Relire L’Empreinte de Michel Valensi: Éloge du bris de mosaïque
Par Meriem Ben Mansour et Samia Kassab-Charfi - De quoi L’Empreinte de Michel Valensi est-il le nom ? Assurément, de tous nos oublis, de nos manques, de nos abandons. Ce petit roman magistral – l’unique de son auteur – qui raconte l’errance d’une jeune femme, Alma Alba, à travers les ruelles et les quartiers de Tunis, de la Hafsia aux rivages de Carthage, ne réécrit pas seulement une Odyssée douloureuse, effectuée en pleine conscience, celle du devoir collectif porté par une femme obstinée et patiente. Cette Antigone du souvenir qui sillonne la terre sainte du pays natal tunisien en égrenant les traces des passages – témoignages, réminiscences – fait acte de réparation : elle soigne, prend soin des vestiges, recueille la moindre parole des pierres, délimite les contours du moule mémoriel, en somme redessine les traits d’un visage : le sien même, qu’elle ne peut appréhender sans nommer chaque part de la communauté entière.

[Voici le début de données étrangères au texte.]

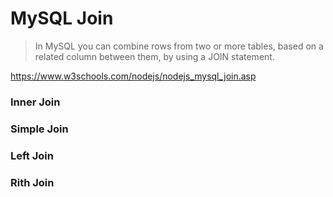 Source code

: # MySQL Join

>  In MySQL you can combine rows from two or more tables, based on a related column between them, by using a JOIN statement.

https://www.w3schools.com/nodejs/nodejs_mysql_join.asp

### Inner Join

### Simple Join

### Left Join

### Rith Join

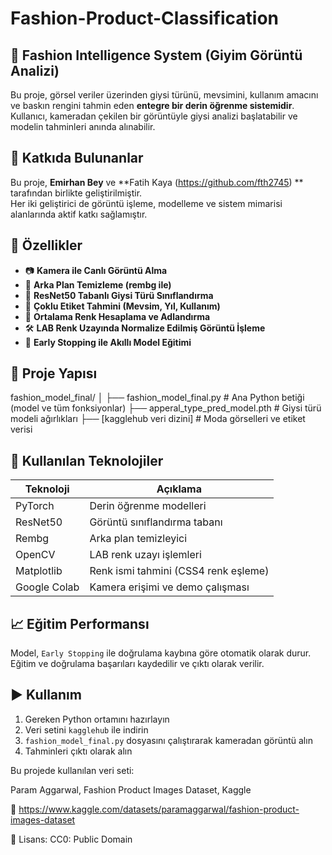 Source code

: # Fashion-Product-Classification

## 👗 Fashion Intelligence System (Giyim Görüntü Analizi)

Bu proje, görsel veriler üzerinden giysi türünü, mevsimini, kullanım amacını ve baskın rengini tahmin eden **entegre bir derin öğrenme sistemidir**. Kullanıcı, kameradan çekilen bir görüntüyle giysi analizi başlatabilir ve modelin tahminleri anında alınabilir.

## 👥 Katkıda Bulunanlar

Bu proje, **Emirhan Bey** ve **Fatih Kaya (https://github.com/fth2745) ** tarafından birlikte geliştirilmiştir.  
Her iki geliştirici de görüntü işleme, modelleme ve sistem mimarisi alanlarında aktif katkı sağlamıştır.

## 🚀 Özellikler

- 📷 **Kamera ile Canlı Görüntü Alma**
- 🧼 **Arka Plan Temizleme (rembg ile)**
- 🧠 **ResNet50 Tabanlı Giysi Türü Sınıflandırma**
- 🔖 **Çoklu Etiket Tahmini (Mevsim, Yıl, Kullanım)**
- 🎨 **Ortalama Renk Hesaplama ve Adlandırma**
- 🛠️ **LAB Renk Uzayında Normalize Edilmiş Görüntü İşleme**
- 🛑 **Early Stopping ile Akıllı Model Eğitimi**

## 📂 Proje Yapısı

fashion_model_final/
│
├── fashion_model_final.py # Ana Python betiği (model ve tüm fonksiyonlar)
├── apperal_type_pred_model.pth # Giysi türü modeli ağırlıkları
├── [kagglehub veri dizini] # Moda görselleri ve etiket verisi

## 🧪 Kullanılan Teknolojiler

| Teknoloji     | Açıklama                              |
|---------------|----------------------------------------|
| PyTorch       | Derin öğrenme modelleri               |
| ResNet50      | Görüntü sınıflandırma tabanı          |
| Rembg         | Arka plan temizleyici                 |
| OpenCV        | LAB renk uzayı işlemleri              |
| Matplotlib    | Renk ismi tahmini (CSS4 renk eşleme)  |
| Google Colab  | Kamera erişimi ve demo çalışması      |

## 📈 Eğitim Performansı

Model, `Early Stopping` ile doğrulama kaybına göre otomatik olarak durur. Eğitim ve doğrulama başarıları kaydedilir ve çıktı olarak verilir.

## ▶️ Kullanım

1. Gereken Python ortamını hazırlayın
2. Veri setini `kagglehub` ile indirin
3. `fashion_model_final.py` dosyasını çalıştırarak kameradan görüntü alın
4. Tahminleri çıktı olarak alın

Bu projede kullanılan veri seti:

Param Aggarwal, Fashion Product Images Dataset, Kaggle

🔗 https://www.kaggle.com/datasets/paramaggarwal/fashion-product-images-dataset

📄 Lisans: CC0: Public Domain
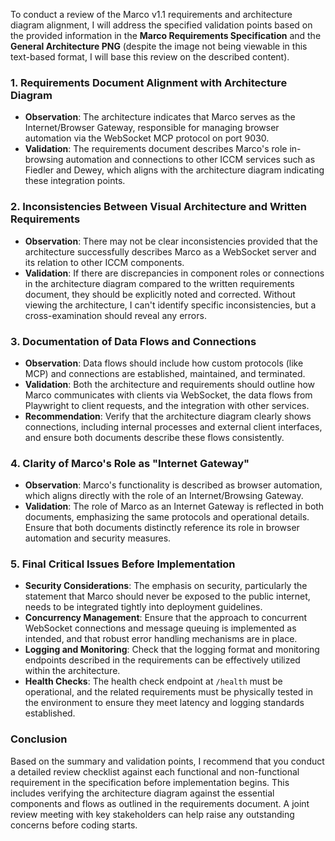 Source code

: To conduct a review of the Marco v1.1 requirements and architecture diagram alignment, I will address the specified validation points based on the provided information in the **Marco Requirements Specification** and the **General Architecture PNG** (despite the image not being viewable in this text-based format, I will base this review on the described content).

### 1. Requirements Document Alignment with Architecture Diagram

- **Observation**: The architecture indicates that Marco serves as the Internet/Browser Gateway, responsible for managing browser automation via the WebSocket MCP protocol on port 9030. 
- **Validation**: The requirements document describes Marco's role in-browsing automation and connections to other ICCM services such as Fiedler and Dewey, which aligns with the architecture diagram indicating these integration points.

### 2. Inconsistencies Between Visual Architecture and Written Requirements

- **Observation**: There may not be clear inconsistencies provided that the architecture successfully describes Marco as a WebSocket server and its relation to other ICCM components. 
- **Validation**: If there are discrepancies in component roles or connections in the architecture diagram compared to the written requirements document, they should be explicitly noted and corrected. Without viewing the architecture, I can't identify specific inconsistencies, but a cross-examination should reveal any errors.

### 3. Documentation of Data Flows and Connections

- **Observation**: Data flows should include how custom protocols (like MCP) and connections are established, maintained, and terminated. 
- **Validation**: Both the architecture and requirements should outline how Marco communicates with clients via WebSocket, the data flows from Playwright to client requests, and the integration with other services.
- **Recommendation**: Verify that the architecture diagram clearly shows connections, including internal processes and external client interfaces, and ensure both documents describe these flows consistently.

### 4. Clarity of Marco's Role as "Internet Gateway"

- **Observation**: Marco's functionality is described as browser automation, which aligns directly with the role of an Internet/Browsing Gateway.
- **Validation**: The role of Marco as an Internet Gateway is reflected in both documents, emphasizing the same protocols and operational details. Ensure that both documents distinctly reference its role in browser automation and security measures.

### 5. Final Critical Issues Before Implementation

- **Security Considerations**: The emphasis on security, particularly the statement that Marco should never be exposed to the public internet, needs to be integrated tightly into deployment guidelines.
- **Concurrency Management**: Ensure that the approach to concurrent WebSocket connections and message queuing is implemented as intended, and that robust error handling mechanisms are in place.
- **Logging and Monitoring**: Check that the logging format and monitoring endpoints described in the requirements can be effectively utilized within the architecture.
- **Health Checks**: The health check endpoint at `/health` must be operational, and the related requirements must be physically tested in the environment to ensure they meet latency and logging standards established.

### Conclusion

Based on the summary and validation points, I recommend that you conduct a detailed review checklist against each functional and non-functional requirement in the specification before implementation begins. This includes verifying the architecture diagram against the essential components and flows as outlined in the requirements document. A joint review meeting with key stakeholders can help raise any outstanding concerns before coding starts. 
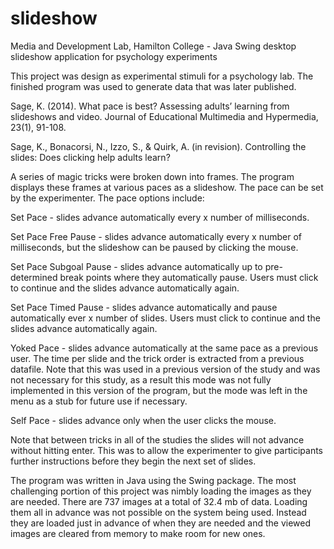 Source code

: slideshow
=========

Media and Development Lab, Hamilton College - Java Swing desktop slideshow application for psychology experiments

This project was design as experimental stimuli for a psychology lab.
The finished program was used to generate data that was later
published.

Sage, K. (2014). What pace is best? Assessing adults’ learning from 
slideshows and video. Journal of Educational Multimedia and Hypermedia, 
23(1), 91-108.

Sage, K., Bonacorsi, N., Izzo, S., & Quirk, A. (in revision). 
Controlling the slides: Does clicking help adults learn?

A series of magic tricks were broken down into frames. The program
displays these frames at various paces as a slideshow. The pace can 
be set by the experimenter. The pace options include:

Set Pace - slides advance automatically every x number of milliseconds.

Set Pace Free Pause - slides advance automatically every x number of 
milliseconds, but the slideshow can be paused by clicking the mouse.

Set Pace Subgoal Pause - slides advance automatically up to 
pre-determined break points where they automatically pause. Users
must click to continue and the slides advance automatically again.

Set Pace Timed Pause - slides advance automatically and pause
automatically ever x number of slides. Users must click to
continue and the slides advance automatically again.

Yoked Pace - slides advance automatically at the same pace as
a previous user. The time per slide and the trick order is
extracted from a previous datafile. Note that this was used
in a previous version of the study and was not necessary for
this study, as a result this mode was not fully implemented in
this version of the program, but the mode was left in the menu
as a stub for future use if necessary.

Self Pace - slides advance only when the user clicks the mouse.

Note that between tricks in all of the studies the slides
will not advance without hitting enter. This was to allow the
experimenter to give participants further instructions before
they begin the next set of slides.

The program was written in Java using the Swing package. The
most challenging portion of this project was nimbly loading
the images as they are needed. There are 737 images at a total
of 32.4 mb of data. Loading them all in advance was not possible
on the system being used. Instead they are loaded just in advance
of when they are needed and the viewed images are cleared from 
memory to make room for new ones. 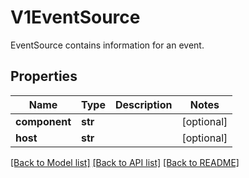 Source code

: # V1EventSource

EventSource contains information for an event.
## Properties
Name | Type | Description | Notes
------------ | ------------- | ------------- | -------------
**component** | **str** |  | [optional] 
**host** | **str** |  | [optional] 

[[Back to Model list]](../README.md#documentation-for-models) [[Back to API list]](../README.md#documentation-for-api-endpoints) [[Back to README]](../README.md)


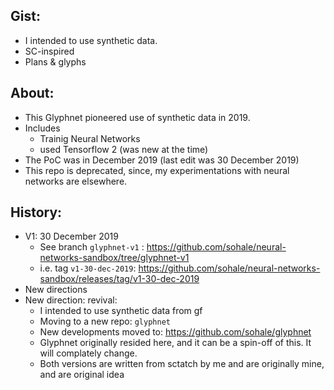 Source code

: ## Gist:
* I intended to use synthetic data.
* SC-inspired
* Plans & glyphs


## About:
* This Glyphnet pioneered use of synthetic data in 2019.
* Includes
    * Trainig Neural Networks
    * used Tensorflow 2 (was new at the time)
* The PoC was in December 2019 (last edit was 30 December 2019)
* This repo is deprecated, since, my experimentations with neural networks are elsewhere.

## History:
* V1: 30 December 2019
    * See branch `glyphnet-v1` : https://github.com/sohale/neural-networks-sandbox/tree/glyphnet-v1
    * i.e. tag `v1-30-dec-2019`: https://github.com/sohale/neural-networks-sandbox/releases/tag/v1-30-dec-2019
* New directions
* New direction: revival:
    * I intended to use synthetic data from gf
    * Moving to a new repo: `glyphnet`
    * New developments moved to: https://github.com/sohale/glyphnet
    * Glyphnet originally resided here, and it can be a spin-off of this. It will complately change.
    * Both versions are written from sctatch by me and are originally mine, and are original idea
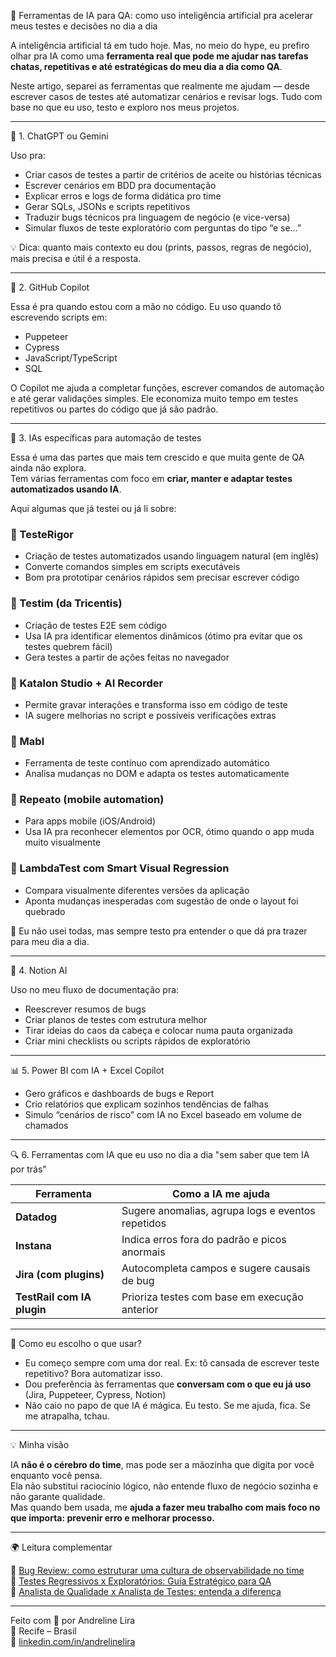 📘 Ferramentas de IA para QA: como uso inteligência artificial pra acelerar meus testes e decisões no dia a dia

A inteligência artificial tá em tudo hoje. Mas, no meio do hype, eu prefiro olhar pra IA como uma **ferramenta real que pode me ajudar nas tarefas chatas, repetitivas e até estratégicas do meu dia a dia como QA**.

Neste artigo, separei as ferramentas que realmente me ajudam — desde escrever casos de testes até automatizar cenários e revisar logs. Tudo com base no que eu uso, testo e exploro nos meus projetos.

---

🤖 1. ChatGPT ou Gemini

Uso pra:
- Criar casos de testes a partir de critérios de aceite ou histórias técnicas
- Escrever cenários em BDD pra documentação
- Explicar erros e logs de forma didática pro time
- Gerar SQLs, JSONs e scripts repetitivos
- Traduzir bugs técnicos pra linguagem de negócio (e vice-versa)
- Simular fluxos de teste exploratório com perguntas do tipo “e se…”

💡 Dica: quanto mais contexto eu dou (prints, passos, regras de negócio), mais precisa e útil é a resposta.

---

🧠 2. GitHub Copilot

Essa é pra quando estou com a mão no código. Eu uso quando tô escrevendo scripts em:

- Puppeteer
- Cypress
- JavaScript/TypeScript
- SQL

O Copilot me ajuda a completar funções, escrever comandos de automação e até gerar validações simples. Ele economiza muito tempo em testes repetitivos ou partes do código que já são padrão.

---

🧪 3. IAs específicas para automação de testes

Essa é uma das partes que mais tem crescido  e que muita gente de QA ainda não explora.  
Tem várias ferramentas com foco em **criar, manter e adaptar testes automatizados usando IA**.

Aqui algumas que já testei ou já li sobre:

### 🤖 TesteRigor
- Criação de testes automatizados usando linguagem natural (em inglês)
- Converte comandos simples em scripts executáveis
- Bom pra prototipar cenários rápidos sem precisar escrever código

### 🤖 Testim (da Tricentis)
- Criação de testes E2E sem código
- Usa IA pra identificar elementos dinâmicos (ótimo pra evitar que os testes quebrem fácil)
- Gera testes a partir de ações feitas no navegador

### 🤖 Katalon Studio + AI Recorder
- Permite gravar interações e transforma isso em código de teste
- IA sugere melhorias no script e possíveis verificações extras

### 🤖 Mabl
- Ferramenta de teste contínuo com aprendizado automático
- Analisa mudanças no DOM e adapta os testes automaticamente

### 🤖 Repeato (mobile automation)
- Para apps mobile (iOS/Android)
- Usa IA pra reconhecer elementos por OCR, ótimo quando o app muda muito visualmente

### 🤖 LambdaTest com Smart Visual Regression
- Compara visualmente diferentes versões da aplicação
- Aponta mudanças inesperadas com sugestão de onde o layout foi quebrado

💬 Eu não usei todas, mas sempre testo pra entender o que dá pra trazer para meu dia a dia.

---

📄 4. Notion AI

Uso no meu fluxo de documentação pra:
- Reescrever resumos de bugs
- Criar planos de testes com estrutura melhor
- Tirar ideias do caos da cabeça e colocar numa pauta organizada
- Criar mini checklists ou scripts rápidos de exploratório

---

📊 5. Power BI com IA + Excel Copilot

- Gero gráficos e dashboards de bugs e Report
- Crio relatórios que explicam sozinhos tendências de falhas
- Simulo “cenários de risco” com IA no Excel baseado em volume de chamados

---

🔍 6. Ferramentas com IA que eu uso no dia a dia "sem saber que tem IA por trás"

| Ferramenta        | Como a IA me ajuda                                 |
|-------------------|----------------------------------------------------|
| **Datadog**       | Sugere anomalias, agrupa logs e eventos repetidos  |
| **Instana**       | Indica erros fora do padrão e picos anormais       |
| **Jira (com plugins)** | Autocompleta campos e sugere causais de bug        |
| **TestRail com IA plugin** | Prioriza testes com base em execução anterior   |

---

🧭 Como eu escolho o que usar?

- Eu começo sempre com uma dor real. Ex: tô cansada de escrever teste repetitivo? Bora automatizar isso.
- Dou preferência às ferramentas que **conversam com o que eu já uso** (Jira, Puppeteer, Cypress, Notion)
- Não caio no papo de que IA é mágica. Eu testo. Se me ajuda, fica. Se me atrapalha, tchau.

---

💡 Minha visão

IA **não é o cérebro do time**, mas pode ser a mãozinha que digita por você enquanto você pensa.  
Ela não substitui raciocínio lógico, não entende fluxo de negócio sozinha e não garante qualidade.  
Mas quando bem usada, me **ajuda a fazer meu trabalho com mais foco no que importa: prevenir erro e melhorar processo.**

---

🌍 Leitura complementar

🔗 [Bug Review: como estruturar uma cultura de observabilidade no time](https://github.com/andreline/bug-review/tree/main)  
🔗 [Testes Regressivos x Exploratórios: Guia Estratégico para QA](https://github.com/andreline/regressivo-vs-exploratorio/tree/main)  
🔗 [Analista de Qualidade x Analista de Testes: entenda a diferença](https://github.com/andreline/qa-vs-teste/tree/main)

---

Feito com 💜 por Andreline Lira  
📍 Recife – Brasil  
🔗 [linkedin.com/in/andrelinelira](https://www.linkedin.com/in/andrelinelira/)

Or cette œuvre, qui vient de paraître dans sa seconde livraison (Éditions de l’Eclat), nous nous devons de la mettre en résonance avec l’avalanche de gestes mémoriels, de rituels esthétiques qui lèvent – enfin – le voile sur les habitants oubliés de ce pays-ci, de ceux qui ont dû partir, se sentant chassés ou aspirés par de plus grandes ambitions, comme tant de Tunisiens choisissant de faire leur vie ailleurs qu’au bled, protendus vers d’autres possibles. Le goût puissant de L’Empreinte tient à ce que la collecte obstinée, minutieuse, de chaque débris de vie passée de la communauté juive tunisienne est pesé, ramené à sa juste proportion, fêté, chanté.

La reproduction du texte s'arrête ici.